The residence was immaculate, which indicated nothing more sinister than someone who had an ingrained habit of cleanliness.
David wondered if the truth was that Mathers had broken into the house and someone—Patrick Corley, who had somehow faked his death, or a twin who really did exist—had given him a beating during his intrusion, not a day later in his trailer. Humiliated, Mathers might have invented a story to tell the gullible Kendra, embellishing it with the supernatural. His claim to being chemical-free and “native organic” in his use of only locally grown marijuana was probably another lie. Most likely, he sampled a smorgasbord of drugs and drew on past experiences with hallucinogens to concoct the otherworldly events he claimed had occurred in this residence.
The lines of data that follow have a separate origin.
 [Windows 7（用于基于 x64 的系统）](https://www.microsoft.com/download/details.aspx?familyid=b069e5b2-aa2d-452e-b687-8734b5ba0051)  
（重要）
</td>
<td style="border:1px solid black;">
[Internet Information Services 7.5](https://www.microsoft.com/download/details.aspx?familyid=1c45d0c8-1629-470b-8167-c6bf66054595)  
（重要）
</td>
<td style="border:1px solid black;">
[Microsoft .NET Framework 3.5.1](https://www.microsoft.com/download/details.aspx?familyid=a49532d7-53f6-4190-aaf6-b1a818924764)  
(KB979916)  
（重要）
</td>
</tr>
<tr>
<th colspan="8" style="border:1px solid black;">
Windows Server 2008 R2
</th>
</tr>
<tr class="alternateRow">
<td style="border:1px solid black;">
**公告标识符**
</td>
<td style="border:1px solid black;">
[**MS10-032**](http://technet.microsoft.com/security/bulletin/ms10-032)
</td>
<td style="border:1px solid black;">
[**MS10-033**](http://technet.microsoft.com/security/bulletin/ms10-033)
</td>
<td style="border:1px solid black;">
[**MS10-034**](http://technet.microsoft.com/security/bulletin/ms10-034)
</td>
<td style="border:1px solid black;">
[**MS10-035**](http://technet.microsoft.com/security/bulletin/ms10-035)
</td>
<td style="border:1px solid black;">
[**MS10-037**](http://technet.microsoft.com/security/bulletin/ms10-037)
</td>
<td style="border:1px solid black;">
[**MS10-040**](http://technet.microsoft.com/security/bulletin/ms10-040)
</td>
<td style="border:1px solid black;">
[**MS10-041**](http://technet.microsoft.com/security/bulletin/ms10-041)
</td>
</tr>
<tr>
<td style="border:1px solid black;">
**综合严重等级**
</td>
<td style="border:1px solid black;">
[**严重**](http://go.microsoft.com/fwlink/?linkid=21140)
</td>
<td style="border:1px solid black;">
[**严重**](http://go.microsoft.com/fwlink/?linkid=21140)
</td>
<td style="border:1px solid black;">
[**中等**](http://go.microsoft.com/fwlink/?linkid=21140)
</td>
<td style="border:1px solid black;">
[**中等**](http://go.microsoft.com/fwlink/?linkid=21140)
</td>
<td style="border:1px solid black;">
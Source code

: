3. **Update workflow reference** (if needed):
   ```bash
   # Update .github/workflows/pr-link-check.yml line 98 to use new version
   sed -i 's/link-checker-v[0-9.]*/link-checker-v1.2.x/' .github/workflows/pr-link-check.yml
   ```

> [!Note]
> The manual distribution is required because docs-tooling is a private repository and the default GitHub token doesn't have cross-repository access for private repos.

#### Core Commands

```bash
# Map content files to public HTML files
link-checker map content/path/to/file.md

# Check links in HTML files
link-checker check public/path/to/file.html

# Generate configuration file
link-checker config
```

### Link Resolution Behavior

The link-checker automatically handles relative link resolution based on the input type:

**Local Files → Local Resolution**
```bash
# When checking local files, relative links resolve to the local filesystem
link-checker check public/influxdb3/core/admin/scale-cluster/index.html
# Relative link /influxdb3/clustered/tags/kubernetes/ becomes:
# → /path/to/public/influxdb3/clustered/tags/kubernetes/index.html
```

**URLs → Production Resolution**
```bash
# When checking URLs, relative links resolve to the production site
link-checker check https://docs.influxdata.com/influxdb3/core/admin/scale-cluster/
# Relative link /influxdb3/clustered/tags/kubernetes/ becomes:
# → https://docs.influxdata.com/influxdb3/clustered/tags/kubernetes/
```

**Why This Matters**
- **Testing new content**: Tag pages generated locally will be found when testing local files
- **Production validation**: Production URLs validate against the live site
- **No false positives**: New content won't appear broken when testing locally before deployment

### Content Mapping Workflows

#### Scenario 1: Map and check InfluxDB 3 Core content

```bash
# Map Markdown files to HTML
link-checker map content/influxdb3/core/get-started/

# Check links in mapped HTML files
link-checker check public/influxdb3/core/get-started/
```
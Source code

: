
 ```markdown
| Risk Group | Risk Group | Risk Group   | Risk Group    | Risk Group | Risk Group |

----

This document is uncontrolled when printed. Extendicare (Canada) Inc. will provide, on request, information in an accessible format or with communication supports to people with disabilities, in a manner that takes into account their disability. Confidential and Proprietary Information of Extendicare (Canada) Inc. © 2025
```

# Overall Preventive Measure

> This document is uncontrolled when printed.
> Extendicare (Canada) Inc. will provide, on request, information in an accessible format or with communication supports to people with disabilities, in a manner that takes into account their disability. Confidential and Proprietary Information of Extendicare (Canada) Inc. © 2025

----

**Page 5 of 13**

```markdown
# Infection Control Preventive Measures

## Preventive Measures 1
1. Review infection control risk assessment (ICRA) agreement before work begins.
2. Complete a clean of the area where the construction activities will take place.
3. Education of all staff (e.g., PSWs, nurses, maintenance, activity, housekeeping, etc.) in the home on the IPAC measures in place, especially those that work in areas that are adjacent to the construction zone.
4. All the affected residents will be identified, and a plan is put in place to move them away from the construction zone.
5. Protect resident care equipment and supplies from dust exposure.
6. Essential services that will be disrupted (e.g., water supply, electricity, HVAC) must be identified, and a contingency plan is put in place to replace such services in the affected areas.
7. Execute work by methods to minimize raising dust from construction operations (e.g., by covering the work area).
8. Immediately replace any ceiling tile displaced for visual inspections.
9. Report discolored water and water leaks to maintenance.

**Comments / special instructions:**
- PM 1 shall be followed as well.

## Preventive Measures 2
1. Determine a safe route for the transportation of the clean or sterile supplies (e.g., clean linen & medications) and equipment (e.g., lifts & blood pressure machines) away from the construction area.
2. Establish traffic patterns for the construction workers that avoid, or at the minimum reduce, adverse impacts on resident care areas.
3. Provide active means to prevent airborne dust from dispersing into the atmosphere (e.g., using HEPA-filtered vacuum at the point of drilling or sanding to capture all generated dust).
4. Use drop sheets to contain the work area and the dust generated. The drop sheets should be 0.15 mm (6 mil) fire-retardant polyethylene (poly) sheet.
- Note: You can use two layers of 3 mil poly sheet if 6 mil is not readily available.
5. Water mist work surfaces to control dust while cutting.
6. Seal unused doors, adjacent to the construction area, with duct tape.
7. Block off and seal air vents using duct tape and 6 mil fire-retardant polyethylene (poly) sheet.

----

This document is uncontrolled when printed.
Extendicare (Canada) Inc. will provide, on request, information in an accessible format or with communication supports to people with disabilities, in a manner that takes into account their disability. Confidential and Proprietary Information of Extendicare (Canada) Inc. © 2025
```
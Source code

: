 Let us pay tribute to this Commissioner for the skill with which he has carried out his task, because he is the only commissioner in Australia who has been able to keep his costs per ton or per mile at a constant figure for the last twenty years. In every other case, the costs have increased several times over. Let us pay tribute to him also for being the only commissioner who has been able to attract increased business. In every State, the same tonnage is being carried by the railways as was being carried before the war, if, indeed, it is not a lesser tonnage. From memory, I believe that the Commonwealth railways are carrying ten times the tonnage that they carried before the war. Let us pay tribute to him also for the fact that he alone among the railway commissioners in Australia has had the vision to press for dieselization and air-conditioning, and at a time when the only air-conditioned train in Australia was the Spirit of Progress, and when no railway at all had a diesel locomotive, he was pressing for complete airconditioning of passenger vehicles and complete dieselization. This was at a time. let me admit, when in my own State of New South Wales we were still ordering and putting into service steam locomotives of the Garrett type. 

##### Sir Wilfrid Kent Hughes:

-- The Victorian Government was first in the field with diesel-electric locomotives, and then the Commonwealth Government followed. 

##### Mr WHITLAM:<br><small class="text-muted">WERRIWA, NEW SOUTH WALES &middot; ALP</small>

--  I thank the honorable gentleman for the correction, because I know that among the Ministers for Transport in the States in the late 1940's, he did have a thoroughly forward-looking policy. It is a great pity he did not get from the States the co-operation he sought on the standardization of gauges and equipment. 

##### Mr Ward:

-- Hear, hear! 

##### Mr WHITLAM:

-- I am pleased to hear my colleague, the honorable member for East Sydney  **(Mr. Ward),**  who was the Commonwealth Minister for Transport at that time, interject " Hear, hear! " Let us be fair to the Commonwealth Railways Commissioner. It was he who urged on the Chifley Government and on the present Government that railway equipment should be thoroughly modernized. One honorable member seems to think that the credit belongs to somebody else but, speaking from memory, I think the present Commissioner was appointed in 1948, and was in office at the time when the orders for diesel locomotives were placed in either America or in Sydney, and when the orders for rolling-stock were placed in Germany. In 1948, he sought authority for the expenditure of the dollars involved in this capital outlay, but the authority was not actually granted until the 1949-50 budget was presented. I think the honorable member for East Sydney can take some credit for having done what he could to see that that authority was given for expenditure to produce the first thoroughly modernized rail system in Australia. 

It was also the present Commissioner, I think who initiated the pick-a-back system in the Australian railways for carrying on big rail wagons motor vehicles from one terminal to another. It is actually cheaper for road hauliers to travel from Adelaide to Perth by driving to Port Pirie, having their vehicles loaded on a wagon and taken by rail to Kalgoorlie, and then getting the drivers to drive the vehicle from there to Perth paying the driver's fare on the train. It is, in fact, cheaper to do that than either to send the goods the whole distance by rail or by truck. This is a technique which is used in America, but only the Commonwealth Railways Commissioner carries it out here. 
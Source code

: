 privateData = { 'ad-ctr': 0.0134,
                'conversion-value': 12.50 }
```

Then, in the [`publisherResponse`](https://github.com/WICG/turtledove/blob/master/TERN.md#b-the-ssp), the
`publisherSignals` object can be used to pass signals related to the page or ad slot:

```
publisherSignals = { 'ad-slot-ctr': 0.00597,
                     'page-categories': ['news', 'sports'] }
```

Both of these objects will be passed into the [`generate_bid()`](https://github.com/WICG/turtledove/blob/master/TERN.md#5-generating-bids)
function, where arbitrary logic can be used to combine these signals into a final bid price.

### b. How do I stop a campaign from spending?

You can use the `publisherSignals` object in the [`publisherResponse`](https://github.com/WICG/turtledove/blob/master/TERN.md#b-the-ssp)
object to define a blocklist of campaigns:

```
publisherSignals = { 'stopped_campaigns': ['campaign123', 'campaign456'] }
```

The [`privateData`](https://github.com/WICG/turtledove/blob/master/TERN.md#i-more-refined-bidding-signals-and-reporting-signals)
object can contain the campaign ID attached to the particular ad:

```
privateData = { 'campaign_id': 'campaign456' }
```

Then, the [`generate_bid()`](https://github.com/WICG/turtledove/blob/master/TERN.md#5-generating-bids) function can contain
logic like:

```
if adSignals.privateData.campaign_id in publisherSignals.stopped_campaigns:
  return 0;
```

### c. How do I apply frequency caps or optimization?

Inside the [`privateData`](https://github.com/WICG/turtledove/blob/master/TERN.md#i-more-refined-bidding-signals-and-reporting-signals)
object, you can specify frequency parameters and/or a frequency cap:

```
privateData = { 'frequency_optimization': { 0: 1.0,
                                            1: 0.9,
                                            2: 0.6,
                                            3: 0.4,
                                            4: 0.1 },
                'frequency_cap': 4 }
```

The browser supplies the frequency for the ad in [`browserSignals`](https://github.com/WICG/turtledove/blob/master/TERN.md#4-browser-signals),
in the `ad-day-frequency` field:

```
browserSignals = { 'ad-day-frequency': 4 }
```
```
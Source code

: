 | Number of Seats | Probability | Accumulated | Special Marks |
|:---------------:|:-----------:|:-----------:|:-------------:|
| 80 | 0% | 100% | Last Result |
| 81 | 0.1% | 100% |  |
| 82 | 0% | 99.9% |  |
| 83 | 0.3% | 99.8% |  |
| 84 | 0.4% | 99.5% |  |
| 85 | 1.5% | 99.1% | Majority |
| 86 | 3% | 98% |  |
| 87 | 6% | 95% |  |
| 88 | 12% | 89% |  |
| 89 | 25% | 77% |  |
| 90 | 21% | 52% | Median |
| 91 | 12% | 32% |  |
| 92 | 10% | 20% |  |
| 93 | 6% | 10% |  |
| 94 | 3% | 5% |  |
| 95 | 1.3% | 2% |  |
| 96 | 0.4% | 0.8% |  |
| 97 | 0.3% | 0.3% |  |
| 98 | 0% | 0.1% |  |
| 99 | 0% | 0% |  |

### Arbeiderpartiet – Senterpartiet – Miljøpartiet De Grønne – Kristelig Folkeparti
As David stood in the foyer, at the foot of the stairs, he became aware of the deep silence that pooled in the house. Through the sidelights that flanked the front door, he saw trees thrashed by the wind, but he couldn’t hear even a whisper of that tumult.
On the second floor were a well-equipped home gym and three spacious bedrooms, each with an en suite bath and walk-in closet. All three bedrooms were being used, as Mathers had reported.
David first explored a closet full of men’s clothing and then the bathroom cabinets. He found nothing extraordinary. In the associated bedroom, there was nothing on the nightstand other than lamps, and nothing whatsoever in the drawers.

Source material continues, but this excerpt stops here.